=== GIVEN DATA ===

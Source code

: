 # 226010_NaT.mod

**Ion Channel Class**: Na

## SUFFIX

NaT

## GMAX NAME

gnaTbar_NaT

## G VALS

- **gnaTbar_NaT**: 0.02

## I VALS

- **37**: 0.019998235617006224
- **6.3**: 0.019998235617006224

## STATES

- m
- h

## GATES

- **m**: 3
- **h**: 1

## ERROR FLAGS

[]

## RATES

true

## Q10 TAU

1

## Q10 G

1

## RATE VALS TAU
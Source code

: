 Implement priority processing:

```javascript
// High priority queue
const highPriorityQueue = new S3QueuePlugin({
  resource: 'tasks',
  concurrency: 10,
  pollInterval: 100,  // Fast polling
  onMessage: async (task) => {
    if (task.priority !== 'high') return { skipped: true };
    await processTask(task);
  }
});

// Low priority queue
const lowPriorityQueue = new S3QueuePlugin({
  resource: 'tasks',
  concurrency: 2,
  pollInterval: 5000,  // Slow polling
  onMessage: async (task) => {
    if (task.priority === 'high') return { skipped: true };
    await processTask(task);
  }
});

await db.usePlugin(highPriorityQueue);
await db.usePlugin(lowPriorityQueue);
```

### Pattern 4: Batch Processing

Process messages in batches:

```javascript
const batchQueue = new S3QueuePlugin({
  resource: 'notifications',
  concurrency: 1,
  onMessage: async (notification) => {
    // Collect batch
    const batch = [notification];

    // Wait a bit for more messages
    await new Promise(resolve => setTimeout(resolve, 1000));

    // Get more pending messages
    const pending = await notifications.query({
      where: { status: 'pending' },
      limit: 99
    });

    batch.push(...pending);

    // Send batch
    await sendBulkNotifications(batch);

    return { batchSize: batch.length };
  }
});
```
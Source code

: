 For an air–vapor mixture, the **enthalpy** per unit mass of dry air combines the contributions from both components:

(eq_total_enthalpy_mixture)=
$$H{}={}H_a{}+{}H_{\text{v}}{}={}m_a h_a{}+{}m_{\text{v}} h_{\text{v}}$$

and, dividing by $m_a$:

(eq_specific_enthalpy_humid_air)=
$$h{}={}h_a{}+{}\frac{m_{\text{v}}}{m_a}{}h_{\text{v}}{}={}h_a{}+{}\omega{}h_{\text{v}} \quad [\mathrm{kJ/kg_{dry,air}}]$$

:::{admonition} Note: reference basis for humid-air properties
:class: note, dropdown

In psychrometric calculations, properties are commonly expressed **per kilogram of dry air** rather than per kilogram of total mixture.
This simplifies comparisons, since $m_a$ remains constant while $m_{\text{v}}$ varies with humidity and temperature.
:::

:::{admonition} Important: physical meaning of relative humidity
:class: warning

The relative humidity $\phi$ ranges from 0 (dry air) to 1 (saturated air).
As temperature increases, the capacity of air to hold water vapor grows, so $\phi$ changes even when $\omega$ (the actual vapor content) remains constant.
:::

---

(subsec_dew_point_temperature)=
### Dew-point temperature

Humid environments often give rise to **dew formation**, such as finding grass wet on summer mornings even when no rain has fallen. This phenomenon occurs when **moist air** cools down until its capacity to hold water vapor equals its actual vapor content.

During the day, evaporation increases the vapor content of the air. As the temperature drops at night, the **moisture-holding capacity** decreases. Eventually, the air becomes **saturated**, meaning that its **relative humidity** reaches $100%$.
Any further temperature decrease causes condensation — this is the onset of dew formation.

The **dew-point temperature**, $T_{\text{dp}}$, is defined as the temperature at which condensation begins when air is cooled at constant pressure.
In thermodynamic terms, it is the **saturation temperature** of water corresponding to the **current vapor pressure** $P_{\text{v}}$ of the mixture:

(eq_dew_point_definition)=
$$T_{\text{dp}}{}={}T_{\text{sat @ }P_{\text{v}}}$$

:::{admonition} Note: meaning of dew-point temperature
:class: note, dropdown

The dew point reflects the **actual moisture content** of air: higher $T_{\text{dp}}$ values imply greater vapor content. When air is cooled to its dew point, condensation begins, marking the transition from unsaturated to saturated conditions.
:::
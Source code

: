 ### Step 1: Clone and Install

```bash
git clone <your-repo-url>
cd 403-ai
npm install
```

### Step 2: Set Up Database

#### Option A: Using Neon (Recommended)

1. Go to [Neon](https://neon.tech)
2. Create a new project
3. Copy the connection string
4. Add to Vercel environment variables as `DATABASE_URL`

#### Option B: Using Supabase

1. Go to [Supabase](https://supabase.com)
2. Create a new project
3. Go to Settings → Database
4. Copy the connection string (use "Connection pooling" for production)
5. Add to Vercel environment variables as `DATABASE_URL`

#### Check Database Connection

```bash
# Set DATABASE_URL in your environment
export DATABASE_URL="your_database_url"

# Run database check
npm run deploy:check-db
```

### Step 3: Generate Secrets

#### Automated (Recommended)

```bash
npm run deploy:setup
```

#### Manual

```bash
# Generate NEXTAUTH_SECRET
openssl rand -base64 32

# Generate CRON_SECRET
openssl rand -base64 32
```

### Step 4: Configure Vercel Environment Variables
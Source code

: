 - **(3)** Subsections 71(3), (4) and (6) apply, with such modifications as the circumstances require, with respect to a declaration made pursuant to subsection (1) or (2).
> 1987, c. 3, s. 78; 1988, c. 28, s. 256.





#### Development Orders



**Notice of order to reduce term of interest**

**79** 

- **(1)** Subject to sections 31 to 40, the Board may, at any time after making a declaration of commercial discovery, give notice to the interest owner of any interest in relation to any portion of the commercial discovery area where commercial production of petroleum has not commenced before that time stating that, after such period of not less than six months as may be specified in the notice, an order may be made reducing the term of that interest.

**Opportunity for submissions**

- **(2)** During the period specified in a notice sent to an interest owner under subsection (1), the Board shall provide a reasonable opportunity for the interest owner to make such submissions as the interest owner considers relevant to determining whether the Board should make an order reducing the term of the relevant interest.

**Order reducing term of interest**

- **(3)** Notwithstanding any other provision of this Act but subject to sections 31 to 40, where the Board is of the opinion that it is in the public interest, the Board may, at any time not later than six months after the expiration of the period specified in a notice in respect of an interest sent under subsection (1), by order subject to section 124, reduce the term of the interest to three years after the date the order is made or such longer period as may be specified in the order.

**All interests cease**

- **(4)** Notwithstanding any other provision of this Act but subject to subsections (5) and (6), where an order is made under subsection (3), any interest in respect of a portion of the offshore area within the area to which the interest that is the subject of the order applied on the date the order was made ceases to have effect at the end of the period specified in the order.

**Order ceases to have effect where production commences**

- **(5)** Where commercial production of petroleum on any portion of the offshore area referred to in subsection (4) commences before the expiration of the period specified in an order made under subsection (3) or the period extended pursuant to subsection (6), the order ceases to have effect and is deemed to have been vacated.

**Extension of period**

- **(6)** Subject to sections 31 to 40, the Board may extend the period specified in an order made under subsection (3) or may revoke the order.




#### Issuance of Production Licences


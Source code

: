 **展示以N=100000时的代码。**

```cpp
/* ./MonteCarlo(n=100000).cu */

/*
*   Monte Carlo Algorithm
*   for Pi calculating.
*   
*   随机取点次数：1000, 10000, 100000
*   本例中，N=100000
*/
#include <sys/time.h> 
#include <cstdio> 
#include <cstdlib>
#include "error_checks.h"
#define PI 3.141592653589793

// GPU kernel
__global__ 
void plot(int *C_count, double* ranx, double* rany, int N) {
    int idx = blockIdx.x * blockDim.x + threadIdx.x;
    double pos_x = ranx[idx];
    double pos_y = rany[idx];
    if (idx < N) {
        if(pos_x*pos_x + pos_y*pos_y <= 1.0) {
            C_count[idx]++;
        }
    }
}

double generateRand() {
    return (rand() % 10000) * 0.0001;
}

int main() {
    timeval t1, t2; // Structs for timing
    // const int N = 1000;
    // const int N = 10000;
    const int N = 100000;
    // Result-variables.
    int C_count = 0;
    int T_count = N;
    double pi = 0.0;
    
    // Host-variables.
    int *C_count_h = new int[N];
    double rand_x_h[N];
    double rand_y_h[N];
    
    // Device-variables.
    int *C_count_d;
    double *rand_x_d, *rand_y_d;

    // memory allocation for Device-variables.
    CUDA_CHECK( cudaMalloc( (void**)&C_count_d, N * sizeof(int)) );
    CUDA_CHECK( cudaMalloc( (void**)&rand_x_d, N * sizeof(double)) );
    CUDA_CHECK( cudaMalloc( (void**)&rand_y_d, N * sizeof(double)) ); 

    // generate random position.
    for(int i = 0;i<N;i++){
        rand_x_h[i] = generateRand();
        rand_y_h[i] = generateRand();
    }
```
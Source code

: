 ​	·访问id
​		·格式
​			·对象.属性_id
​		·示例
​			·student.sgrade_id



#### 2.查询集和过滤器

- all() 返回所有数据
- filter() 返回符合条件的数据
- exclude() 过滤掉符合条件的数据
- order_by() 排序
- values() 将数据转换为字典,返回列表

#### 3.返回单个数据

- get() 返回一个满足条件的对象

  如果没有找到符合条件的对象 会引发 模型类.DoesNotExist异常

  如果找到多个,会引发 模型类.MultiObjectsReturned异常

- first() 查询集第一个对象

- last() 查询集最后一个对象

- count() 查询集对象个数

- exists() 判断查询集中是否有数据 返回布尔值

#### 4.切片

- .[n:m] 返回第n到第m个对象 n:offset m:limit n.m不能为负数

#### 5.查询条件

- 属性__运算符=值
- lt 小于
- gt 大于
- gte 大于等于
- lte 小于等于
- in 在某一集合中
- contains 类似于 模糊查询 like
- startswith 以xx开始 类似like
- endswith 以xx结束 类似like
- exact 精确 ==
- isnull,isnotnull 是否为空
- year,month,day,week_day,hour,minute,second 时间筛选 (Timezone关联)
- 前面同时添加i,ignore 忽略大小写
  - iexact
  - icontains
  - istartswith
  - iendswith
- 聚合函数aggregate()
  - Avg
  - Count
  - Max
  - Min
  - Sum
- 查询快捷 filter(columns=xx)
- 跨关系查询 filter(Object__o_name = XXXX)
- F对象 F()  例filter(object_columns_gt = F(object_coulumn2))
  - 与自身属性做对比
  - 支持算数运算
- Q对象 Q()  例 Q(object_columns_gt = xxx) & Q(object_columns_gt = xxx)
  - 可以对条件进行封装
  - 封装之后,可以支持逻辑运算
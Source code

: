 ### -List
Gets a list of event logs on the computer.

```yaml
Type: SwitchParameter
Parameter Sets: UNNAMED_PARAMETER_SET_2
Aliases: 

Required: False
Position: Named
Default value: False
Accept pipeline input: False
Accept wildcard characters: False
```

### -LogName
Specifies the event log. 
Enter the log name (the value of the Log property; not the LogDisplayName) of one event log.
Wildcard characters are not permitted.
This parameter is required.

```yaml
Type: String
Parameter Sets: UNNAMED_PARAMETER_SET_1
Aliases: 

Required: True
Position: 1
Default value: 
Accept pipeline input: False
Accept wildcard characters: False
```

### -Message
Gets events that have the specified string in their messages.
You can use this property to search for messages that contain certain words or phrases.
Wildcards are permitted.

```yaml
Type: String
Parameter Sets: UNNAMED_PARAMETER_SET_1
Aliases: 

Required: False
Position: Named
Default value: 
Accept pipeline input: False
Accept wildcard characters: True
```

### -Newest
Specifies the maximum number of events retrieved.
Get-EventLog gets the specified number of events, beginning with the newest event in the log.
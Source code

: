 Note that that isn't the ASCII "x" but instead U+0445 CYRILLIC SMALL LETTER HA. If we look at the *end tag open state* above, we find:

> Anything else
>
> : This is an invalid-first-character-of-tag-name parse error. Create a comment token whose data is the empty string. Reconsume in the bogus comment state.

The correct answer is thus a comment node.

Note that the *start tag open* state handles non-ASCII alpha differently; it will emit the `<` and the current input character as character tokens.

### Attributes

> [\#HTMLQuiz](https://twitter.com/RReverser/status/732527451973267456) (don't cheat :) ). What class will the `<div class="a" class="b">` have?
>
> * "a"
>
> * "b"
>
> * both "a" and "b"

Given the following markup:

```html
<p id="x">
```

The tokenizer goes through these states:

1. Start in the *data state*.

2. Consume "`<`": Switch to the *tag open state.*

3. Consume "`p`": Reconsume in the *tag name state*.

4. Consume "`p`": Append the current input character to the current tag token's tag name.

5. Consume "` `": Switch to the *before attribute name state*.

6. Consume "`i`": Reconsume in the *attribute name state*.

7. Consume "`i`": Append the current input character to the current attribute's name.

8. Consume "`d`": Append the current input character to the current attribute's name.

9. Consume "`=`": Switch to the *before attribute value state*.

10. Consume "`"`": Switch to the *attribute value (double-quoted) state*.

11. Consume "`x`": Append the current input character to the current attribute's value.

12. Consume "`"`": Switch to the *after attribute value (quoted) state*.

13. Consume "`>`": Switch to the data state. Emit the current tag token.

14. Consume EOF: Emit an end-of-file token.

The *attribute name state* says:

===

## PROBLEM
Reproduce exactly the entries above, limited to the lines from the one with "where production commences**" through the one with "- filter() 返回符合条件的数据", both included.

## SOLUTION TO THE PROBLEM
**Order ceases to have effect where production commences**

- **(5)** Where commercial production of petroleum on any portion of the offshore area referred to in subsection (4) commences before the expiration of the period specified in an order made under subsection (3) or the period extended pursuant to subsection (6), the order ceases to have effect and is deemed to have been vacated.

**Extension of period**

- **(6)** Subject to sections 31 to 40, the Board may extend the period specified in an order made under subsection (3) or may revoke the order.




#### Issuance of Production Licences


Source code

: **展示以N=100000时的代码。**

```cpp
/* ./MonteCarlo(n=100000).cu */

/*
*   Monte Carlo Algorithm
*   for Pi calculating.
*   
*   随机取点次数：1000, 10000, 100000
*   本例中，N=100000
*/
#include <sys/time.h> 
#include <cstdio> 
#include <cstdlib>
#include "error_checks.h"
#define PI 3.141592653589793

// GPU kernel
__global__ 
void plot(int *C_count, double* ranx, double* rany, int N) {
    int idx = blockIdx.x * blockDim.x + threadIdx.x;
    double pos_x = ranx[idx];
    double pos_y = rany[idx];
    if (idx < N) {
        if(pos_x*pos_x + pos_y*pos_y <= 1.0) {
            C_count[idx]++;
        }
    }
}

double generateRand() {
    return (rand() % 10000) * 0.0001;
}

int main() {
    timeval t1, t2; // Structs for timing
    // const int N = 1000;
    // const int N = 10000;
    const int N = 100000;
    // Result-variables.
    int C_count = 0;
    int T_count = N;
    double pi = 0.0;
    
    // Host-variables.
    int *C_count_h = new int[N];
    double rand_x_h[N];
    double rand_y_h[N];
    
    // Device-variables.
    int *C_count_d;
    double *rand_x_d, *rand_y_d;

    // memory allocation for Device-variables.
    CUDA_CHECK( cudaMalloc( (void**)&C_count_d, N * sizeof(int)) );
    CUDA_CHECK( cudaMalloc( (void**)&rand_x_d, N * sizeof(double)) );
    CUDA_CHECK( cudaMalloc( (void**)&rand_y_d, N * sizeof(double)) ); 

    // generate random position.
    for(int i = 0;i<N;i++){
        rand_x_h[i] = generateRand();
        rand_y_h[i] = generateRand();
    }
```
Source code

: ​	·访问id
​		·格式
​			·对象.属性_id
​		·示例
​			·student.sgrade_id



#### 2.查询集和过滤器

- all() 返回所有数据
- filter() 返回符合条件的数据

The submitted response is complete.